_Assignment_.
Show every line of the data that includes the word "arguments".

★ ★ ★ ★ ★ ★ ★

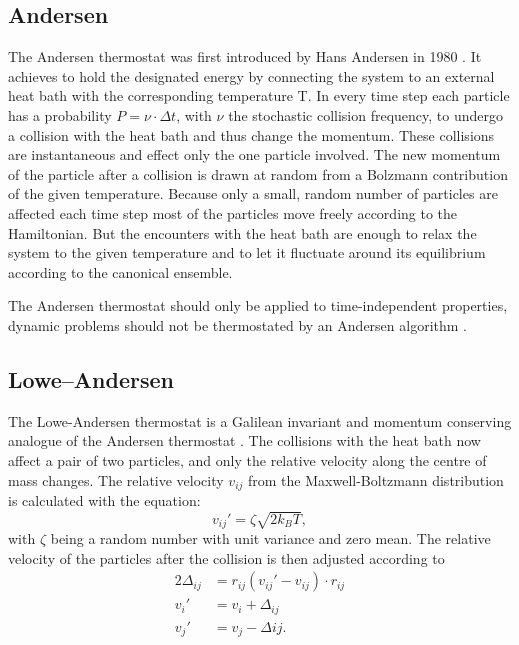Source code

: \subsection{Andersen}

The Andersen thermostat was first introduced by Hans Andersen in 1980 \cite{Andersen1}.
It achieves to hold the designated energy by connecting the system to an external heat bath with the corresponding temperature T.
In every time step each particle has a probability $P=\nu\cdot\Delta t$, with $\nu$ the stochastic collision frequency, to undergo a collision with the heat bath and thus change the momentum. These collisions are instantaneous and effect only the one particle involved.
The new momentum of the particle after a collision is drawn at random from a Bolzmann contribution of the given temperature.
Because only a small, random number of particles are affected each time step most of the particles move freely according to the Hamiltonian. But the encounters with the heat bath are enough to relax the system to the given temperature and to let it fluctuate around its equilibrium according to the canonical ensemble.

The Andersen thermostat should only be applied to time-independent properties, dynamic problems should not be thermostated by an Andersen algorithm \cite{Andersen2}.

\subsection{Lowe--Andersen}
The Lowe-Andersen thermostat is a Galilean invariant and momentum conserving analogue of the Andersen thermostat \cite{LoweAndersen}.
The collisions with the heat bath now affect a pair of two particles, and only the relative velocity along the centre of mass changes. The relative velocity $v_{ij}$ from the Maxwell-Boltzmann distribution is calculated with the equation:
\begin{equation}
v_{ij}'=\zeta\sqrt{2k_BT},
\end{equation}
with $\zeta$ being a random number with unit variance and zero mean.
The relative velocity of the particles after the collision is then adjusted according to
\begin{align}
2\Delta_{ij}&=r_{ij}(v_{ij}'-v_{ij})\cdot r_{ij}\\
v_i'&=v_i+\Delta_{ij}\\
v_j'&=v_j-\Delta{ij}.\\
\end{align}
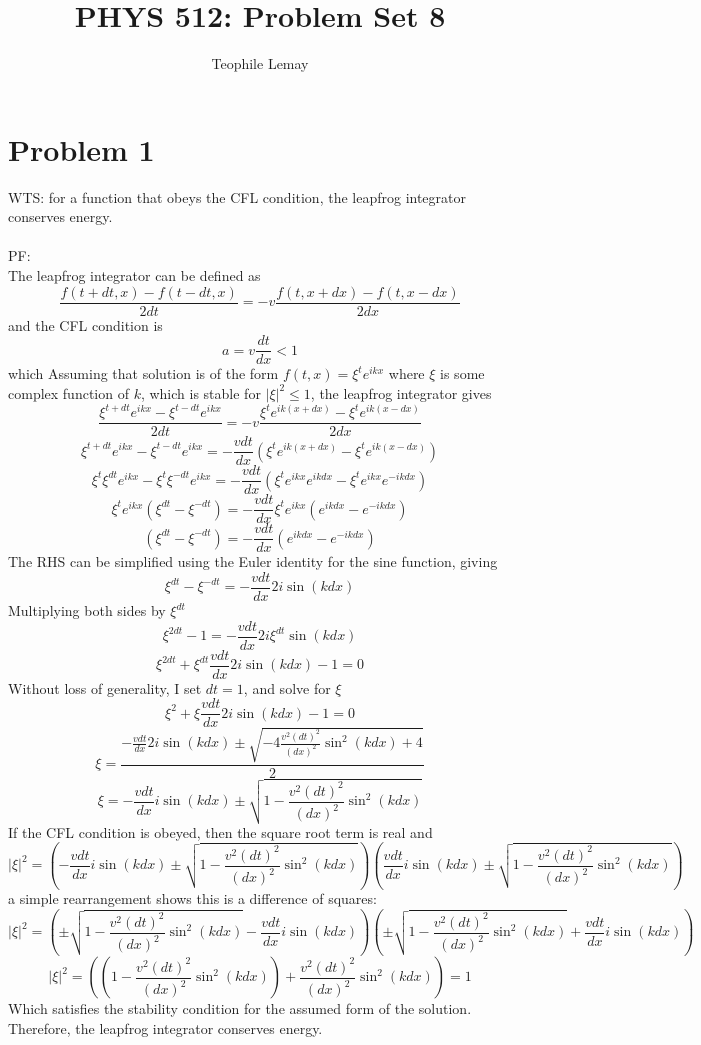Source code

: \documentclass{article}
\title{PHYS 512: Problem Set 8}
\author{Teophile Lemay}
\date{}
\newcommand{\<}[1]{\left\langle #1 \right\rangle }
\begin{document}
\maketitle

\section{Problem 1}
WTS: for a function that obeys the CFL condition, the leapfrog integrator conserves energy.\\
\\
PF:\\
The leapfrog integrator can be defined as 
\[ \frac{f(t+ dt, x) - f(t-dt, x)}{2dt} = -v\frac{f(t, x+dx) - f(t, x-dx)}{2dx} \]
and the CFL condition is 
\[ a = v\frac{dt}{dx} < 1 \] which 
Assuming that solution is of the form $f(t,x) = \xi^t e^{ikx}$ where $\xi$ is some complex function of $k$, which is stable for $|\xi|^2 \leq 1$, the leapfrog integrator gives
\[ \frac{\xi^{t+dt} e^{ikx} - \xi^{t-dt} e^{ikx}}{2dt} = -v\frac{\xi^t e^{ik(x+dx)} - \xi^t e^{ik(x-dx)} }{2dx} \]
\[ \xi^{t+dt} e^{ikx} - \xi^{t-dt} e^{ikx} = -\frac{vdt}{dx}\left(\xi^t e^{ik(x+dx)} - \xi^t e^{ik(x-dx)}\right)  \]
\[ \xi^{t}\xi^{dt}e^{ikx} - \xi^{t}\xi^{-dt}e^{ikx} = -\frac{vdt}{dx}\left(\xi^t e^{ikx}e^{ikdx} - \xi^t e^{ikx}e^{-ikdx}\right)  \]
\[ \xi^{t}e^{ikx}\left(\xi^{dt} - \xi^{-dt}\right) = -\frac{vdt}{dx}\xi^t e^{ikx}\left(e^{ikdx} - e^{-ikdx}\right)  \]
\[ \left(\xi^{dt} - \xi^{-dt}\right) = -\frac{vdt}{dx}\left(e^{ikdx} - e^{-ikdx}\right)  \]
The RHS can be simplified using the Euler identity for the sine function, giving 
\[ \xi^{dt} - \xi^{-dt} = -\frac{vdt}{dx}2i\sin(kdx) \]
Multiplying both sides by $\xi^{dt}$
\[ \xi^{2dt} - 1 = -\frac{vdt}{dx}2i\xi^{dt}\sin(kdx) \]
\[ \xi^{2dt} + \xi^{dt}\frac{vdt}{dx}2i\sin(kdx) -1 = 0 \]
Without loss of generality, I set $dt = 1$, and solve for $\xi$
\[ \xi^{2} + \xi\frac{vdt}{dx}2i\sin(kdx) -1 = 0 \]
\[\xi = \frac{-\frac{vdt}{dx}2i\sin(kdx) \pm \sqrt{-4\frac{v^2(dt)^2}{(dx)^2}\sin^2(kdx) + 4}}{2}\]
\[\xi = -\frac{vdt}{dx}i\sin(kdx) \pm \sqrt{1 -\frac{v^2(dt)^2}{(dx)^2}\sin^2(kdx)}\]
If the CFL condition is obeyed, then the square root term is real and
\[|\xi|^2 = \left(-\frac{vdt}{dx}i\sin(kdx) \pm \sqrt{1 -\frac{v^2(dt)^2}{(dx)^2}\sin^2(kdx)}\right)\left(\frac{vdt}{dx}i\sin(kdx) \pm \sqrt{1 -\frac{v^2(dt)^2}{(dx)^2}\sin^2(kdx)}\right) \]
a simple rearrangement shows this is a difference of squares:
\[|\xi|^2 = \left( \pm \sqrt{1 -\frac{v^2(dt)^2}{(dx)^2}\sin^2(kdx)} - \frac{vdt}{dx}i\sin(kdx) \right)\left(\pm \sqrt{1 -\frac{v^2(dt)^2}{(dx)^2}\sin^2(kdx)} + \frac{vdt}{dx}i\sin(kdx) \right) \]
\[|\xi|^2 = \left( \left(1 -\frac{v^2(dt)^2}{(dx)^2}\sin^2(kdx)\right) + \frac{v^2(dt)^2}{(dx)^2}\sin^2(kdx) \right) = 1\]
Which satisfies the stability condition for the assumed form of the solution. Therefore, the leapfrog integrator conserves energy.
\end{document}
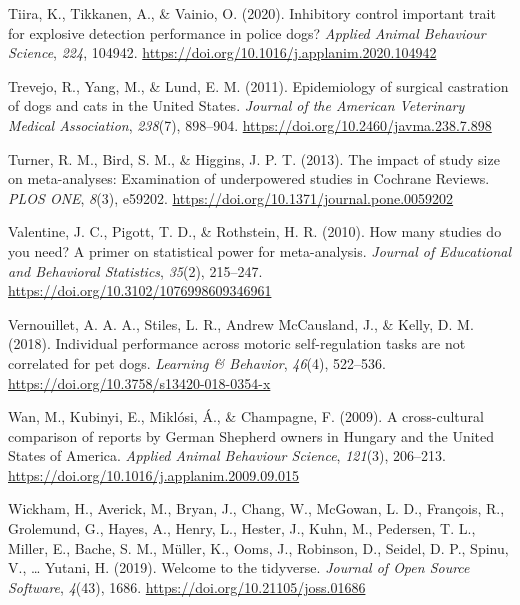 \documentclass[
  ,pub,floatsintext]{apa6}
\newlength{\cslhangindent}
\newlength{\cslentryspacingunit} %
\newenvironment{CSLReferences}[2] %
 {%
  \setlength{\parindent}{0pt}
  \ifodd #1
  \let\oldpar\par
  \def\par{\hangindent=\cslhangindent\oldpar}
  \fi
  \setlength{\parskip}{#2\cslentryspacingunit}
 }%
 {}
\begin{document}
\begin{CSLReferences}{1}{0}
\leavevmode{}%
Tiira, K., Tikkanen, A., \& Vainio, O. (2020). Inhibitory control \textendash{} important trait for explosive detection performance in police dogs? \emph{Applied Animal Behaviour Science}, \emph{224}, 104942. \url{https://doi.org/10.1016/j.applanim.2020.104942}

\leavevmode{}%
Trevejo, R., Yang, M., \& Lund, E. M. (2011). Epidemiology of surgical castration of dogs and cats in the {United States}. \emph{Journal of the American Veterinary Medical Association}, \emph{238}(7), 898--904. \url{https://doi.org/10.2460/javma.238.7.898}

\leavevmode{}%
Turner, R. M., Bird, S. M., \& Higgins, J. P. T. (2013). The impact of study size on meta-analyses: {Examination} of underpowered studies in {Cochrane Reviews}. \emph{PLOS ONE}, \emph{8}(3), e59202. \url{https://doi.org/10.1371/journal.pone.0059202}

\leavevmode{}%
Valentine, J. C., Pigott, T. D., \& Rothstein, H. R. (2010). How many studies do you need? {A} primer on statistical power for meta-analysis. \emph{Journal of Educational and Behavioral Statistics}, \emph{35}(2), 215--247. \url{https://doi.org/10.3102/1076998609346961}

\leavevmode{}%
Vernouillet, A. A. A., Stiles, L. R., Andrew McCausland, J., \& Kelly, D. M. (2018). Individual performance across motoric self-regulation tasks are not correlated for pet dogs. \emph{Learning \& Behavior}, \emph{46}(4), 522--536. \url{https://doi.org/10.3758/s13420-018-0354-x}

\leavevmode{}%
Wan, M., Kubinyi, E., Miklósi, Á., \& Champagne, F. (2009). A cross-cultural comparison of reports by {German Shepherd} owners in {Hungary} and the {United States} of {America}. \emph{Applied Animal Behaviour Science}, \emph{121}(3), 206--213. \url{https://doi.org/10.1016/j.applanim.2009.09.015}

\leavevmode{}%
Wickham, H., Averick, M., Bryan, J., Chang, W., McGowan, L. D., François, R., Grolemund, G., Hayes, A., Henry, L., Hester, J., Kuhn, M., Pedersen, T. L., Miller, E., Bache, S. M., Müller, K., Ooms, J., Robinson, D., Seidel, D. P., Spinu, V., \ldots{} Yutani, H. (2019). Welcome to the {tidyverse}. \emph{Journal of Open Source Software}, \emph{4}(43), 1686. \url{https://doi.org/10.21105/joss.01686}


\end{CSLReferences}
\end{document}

★ ★ ★ ★ ★ ★ ★

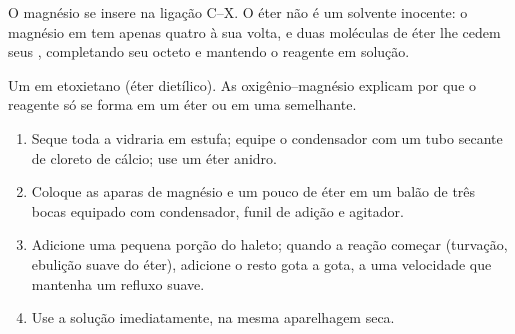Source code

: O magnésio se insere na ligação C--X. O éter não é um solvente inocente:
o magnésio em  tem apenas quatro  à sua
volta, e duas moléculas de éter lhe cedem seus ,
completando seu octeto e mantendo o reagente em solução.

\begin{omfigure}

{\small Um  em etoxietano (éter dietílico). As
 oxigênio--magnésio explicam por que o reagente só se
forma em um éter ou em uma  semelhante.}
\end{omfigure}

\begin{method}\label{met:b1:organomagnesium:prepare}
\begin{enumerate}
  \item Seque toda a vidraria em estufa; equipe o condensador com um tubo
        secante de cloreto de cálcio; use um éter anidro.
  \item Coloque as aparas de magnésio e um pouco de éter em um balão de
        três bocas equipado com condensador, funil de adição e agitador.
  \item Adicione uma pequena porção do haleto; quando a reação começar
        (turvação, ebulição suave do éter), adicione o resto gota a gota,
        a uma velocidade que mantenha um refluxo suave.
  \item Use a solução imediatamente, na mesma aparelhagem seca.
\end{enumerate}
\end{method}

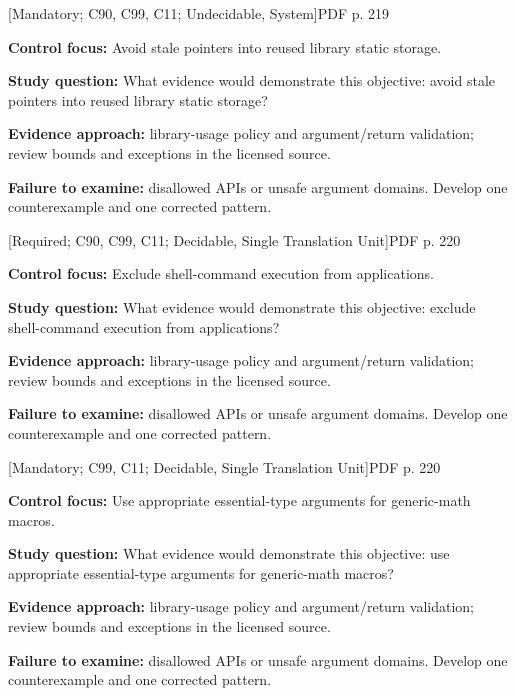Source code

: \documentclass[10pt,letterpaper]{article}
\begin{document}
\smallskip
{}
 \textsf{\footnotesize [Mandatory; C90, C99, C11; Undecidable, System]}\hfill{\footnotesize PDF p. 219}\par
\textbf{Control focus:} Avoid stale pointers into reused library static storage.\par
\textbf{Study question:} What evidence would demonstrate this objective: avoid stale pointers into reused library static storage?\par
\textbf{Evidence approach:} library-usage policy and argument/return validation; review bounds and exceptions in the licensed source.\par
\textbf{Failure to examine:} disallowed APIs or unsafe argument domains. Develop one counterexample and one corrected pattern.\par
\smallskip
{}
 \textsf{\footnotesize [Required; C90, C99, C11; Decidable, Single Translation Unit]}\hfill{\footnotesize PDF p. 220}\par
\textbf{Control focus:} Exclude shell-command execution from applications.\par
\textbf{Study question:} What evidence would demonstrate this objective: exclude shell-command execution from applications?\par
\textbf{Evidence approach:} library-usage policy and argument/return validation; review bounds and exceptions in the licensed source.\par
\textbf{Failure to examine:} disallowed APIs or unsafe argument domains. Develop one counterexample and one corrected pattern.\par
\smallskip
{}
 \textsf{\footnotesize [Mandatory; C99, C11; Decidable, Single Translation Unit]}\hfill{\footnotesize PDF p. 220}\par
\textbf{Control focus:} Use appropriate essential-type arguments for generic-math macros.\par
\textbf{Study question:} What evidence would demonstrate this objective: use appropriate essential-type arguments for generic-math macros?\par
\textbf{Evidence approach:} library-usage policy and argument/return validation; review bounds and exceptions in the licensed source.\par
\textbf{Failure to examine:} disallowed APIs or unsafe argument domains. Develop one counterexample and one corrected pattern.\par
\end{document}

★ ★ ★ ★ ★ ★ ★

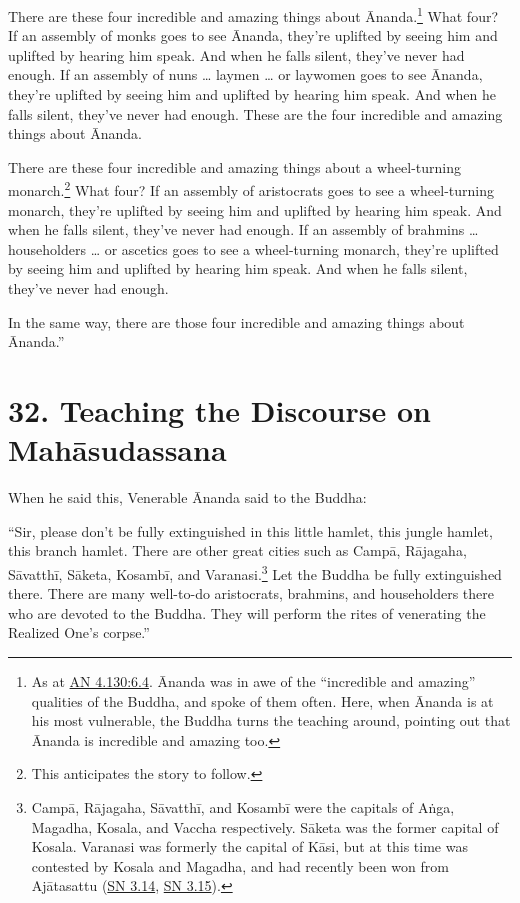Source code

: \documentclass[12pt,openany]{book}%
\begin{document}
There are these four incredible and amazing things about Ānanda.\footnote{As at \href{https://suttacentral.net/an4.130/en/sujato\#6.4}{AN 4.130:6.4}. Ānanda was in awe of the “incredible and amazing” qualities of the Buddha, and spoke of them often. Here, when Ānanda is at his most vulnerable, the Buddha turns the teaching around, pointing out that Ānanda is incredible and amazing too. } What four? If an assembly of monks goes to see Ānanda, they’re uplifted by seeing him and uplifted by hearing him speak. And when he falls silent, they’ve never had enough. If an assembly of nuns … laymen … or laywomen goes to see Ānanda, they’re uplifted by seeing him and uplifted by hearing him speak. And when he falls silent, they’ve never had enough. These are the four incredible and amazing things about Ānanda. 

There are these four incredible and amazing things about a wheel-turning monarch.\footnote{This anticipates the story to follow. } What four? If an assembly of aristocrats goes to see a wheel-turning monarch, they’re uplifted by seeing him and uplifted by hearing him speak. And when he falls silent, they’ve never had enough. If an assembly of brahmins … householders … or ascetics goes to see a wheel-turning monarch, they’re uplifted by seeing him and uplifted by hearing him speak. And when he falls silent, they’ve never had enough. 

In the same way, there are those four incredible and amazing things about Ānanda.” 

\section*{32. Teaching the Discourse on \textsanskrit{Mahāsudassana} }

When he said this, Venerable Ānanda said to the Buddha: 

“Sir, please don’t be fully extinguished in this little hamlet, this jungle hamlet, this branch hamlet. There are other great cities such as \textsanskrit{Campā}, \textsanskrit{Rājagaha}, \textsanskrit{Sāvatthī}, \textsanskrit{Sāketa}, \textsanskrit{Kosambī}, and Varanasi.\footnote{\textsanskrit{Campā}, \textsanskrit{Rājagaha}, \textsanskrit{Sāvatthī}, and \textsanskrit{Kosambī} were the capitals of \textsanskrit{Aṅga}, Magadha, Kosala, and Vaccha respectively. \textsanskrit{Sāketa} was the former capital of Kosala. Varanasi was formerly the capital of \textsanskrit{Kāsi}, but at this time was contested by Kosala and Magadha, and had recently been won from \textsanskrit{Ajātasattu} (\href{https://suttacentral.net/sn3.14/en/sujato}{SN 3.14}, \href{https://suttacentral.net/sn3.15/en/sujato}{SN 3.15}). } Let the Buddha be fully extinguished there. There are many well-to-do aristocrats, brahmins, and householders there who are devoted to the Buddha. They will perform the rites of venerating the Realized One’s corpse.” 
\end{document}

★ ★ ★ ★ ★ ★ ★

_Result below_.
\textbf{Control focus:} Use appropriate essential-type arguments for generic-math macros.\par
\textbf{Study question:} What evidence would demonstrate this objective: use appropriate essential-type arguments for generic-math macros?\par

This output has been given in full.